LlmPromptTesting 2.1.0
dotnet add package LlmPromptTesting --version 2.1.0
NuGet\Install-Package LlmPromptTesting -Version 2.1.0
<PackageReference Include="LlmPromptTesting" Version="2.1.0" />
<PackageVersion Include="LlmPromptTesting" Version="2.1.0" />
<PackageReference Include="LlmPromptTesting" />
paket add LlmPromptTesting --version 2.1.0
#r "nuget: LlmPromptTesting, 2.1.0"
#:package LlmPromptTesting@2.1.0
#addin nuget:?package=LlmPromptTesting&version=2.1.0
#tool nuget:?package=LlmPromptTesting&version=2.1.0
LlmPromptTesting
Record and replay LLM responses in xUnit v3 tests. Captures live IChatClient responses as snapshots and replays them locally — no API key needed after the first run.
Why?
LLM-powered features are hard to test. Real API calls are slow, expensive, and non-deterministic.

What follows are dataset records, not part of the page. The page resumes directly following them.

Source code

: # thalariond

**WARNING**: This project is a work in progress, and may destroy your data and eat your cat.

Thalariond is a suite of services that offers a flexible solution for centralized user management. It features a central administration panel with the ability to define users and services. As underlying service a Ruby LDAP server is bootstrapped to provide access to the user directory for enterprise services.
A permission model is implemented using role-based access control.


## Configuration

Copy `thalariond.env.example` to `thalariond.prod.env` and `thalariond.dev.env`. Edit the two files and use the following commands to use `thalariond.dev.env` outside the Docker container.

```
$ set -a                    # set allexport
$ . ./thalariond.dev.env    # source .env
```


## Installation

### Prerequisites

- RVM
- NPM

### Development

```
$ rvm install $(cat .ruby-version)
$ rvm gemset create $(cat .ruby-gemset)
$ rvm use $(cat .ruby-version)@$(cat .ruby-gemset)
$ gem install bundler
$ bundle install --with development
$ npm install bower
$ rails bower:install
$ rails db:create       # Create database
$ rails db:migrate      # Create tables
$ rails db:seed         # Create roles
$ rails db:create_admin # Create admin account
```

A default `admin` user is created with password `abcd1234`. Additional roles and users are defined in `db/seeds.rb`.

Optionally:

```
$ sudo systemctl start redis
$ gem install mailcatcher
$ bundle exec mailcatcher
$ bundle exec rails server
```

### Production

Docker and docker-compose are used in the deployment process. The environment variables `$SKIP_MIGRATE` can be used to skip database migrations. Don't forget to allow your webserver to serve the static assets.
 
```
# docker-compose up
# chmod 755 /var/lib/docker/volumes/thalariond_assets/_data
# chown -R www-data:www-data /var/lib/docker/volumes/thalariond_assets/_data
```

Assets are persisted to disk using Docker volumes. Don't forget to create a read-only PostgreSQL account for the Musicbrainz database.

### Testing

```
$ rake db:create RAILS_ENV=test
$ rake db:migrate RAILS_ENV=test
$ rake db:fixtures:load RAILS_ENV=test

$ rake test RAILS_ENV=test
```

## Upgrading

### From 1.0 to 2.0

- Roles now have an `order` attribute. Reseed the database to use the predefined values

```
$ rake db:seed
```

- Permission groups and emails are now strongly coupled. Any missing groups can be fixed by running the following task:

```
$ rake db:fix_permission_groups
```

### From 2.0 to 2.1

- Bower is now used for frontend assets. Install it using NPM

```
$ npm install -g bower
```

Mocking them throws away the very thing you want to verify: that your prompts actually produce useful output.
LlmPromptTesting solves this with snapshot testing for LLM responses:
- First run — calls the real API, saves the response to a
.llm-cache/directory as a JSON snapshot. - Subsequent runs — replays the cached response instantly, with no API key required.

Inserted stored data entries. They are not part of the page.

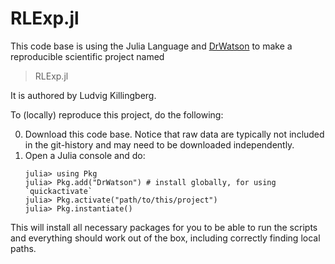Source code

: # RLExp.jl

This code base is using the Julia Language and [DrWatson](https://juliadynamics.github.io/DrWatson.jl/stable/)
to make a reproducible scientific project named
> RLExp.jl

It is authored by Ludvig Killingberg.

To (locally) reproduce this project, do the following:

0. Download this code base. Notice that raw data are typically not included in the
   git-history and may need to be downloaded independently.
1. Open a Julia console and do:
   ```
   julia> using Pkg
   julia> Pkg.add("DrWatson") # install globally, for using `quickactivate`
   julia> Pkg.activate("path/to/this/project")
   julia> Pkg.instantiate()
   ```

This will install all necessary packages for you to be able to run the scripts and
everything should work out of the box, including correctly finding local paths.
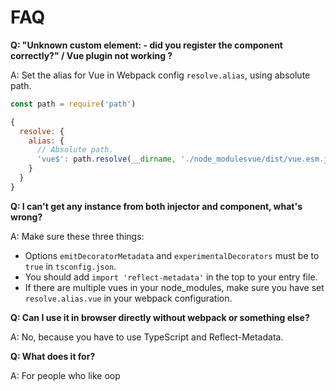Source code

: # FAQ

**Q: "Unknown custom element: <router-view> - did you register the component correctly?" / Vue plugin not working ?**

A: Set the alias for Vue in Webpack config `resolve.alias`, using absolute path.

```js
const path = require('path')

{
  resolve: {
    alias: {
      // Absolute path.
      'vue$': path.resolve(__dirname, './node_modulesvue/dist/vue.esm.js')
    }
  }
}
```

**Q: I can't get any instance from both injector and component, what's wrong?**

A: Make sure these three things:
 - Options `emitDecoratorMetadata` and `experimentalDecorators` must be to `true` in `tsconfig.json`.
 - You should add `import 'reflect-metadata'` in the top to your entry file.
 - If there are multiple vues in your node_modules, make sure you have set `resolve.alias.vue` in your webpack configuration.

**Q: Can I use it in browser directly without webpack or something else?**

A: No, because you have to use TypeScript and Reflect-Metadata.

**Q: What does it for?**

A: For people who like oop 

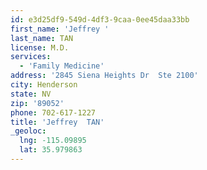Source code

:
 ```yaml
---
id: e3d25df9-549d-4df3-9caa-0ee45daa33bb
first_name: 'Jeffrey '
last_name: TAN
license: M.D.
services:
  - 'Family Medicine'
address: '2845 Siena Heights Dr  Ste 2100'
city: Henderson
state: NV
zip: '89052'
phone: 702-617-1227
title: 'Jeffrey  TAN'
_geoloc:
  lng: -115.09895
  lat: 35.979863
---
```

- CI — replays from the committed cache by default, so PRs cost zero credits. Set
LLM_PROMPT_TESTING_FORCE_API=true(with an API key) to refresh snapshots against the real API.
This gives you deterministic, fast, offline-capable tests that still validate real LLM output. It also ships an LLM-as-a-judge assertion (LlmAssert.JudgeAsync) so you can assert that responses meet human-readable criteria without brittle string matching.
Installation
# Core package (works with any IChatClient)

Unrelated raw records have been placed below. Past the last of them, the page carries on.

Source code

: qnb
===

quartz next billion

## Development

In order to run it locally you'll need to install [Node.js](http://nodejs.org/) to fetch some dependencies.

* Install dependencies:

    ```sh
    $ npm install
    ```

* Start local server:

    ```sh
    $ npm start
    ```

dotnet add package LlmPromptTesting
# Anthropic convenience fixture
dotnet add package LlmPromptTesting.Anthropic
Quick start
1. Create a test fixture
The fixture provides an IChatClient that automatically records and replays responses.
Using Anthropic (Claude):
// The built-in AnthropicChatClientFixture reads ANTHROPIC_API_KEY
// from the environment and wires everything up for you.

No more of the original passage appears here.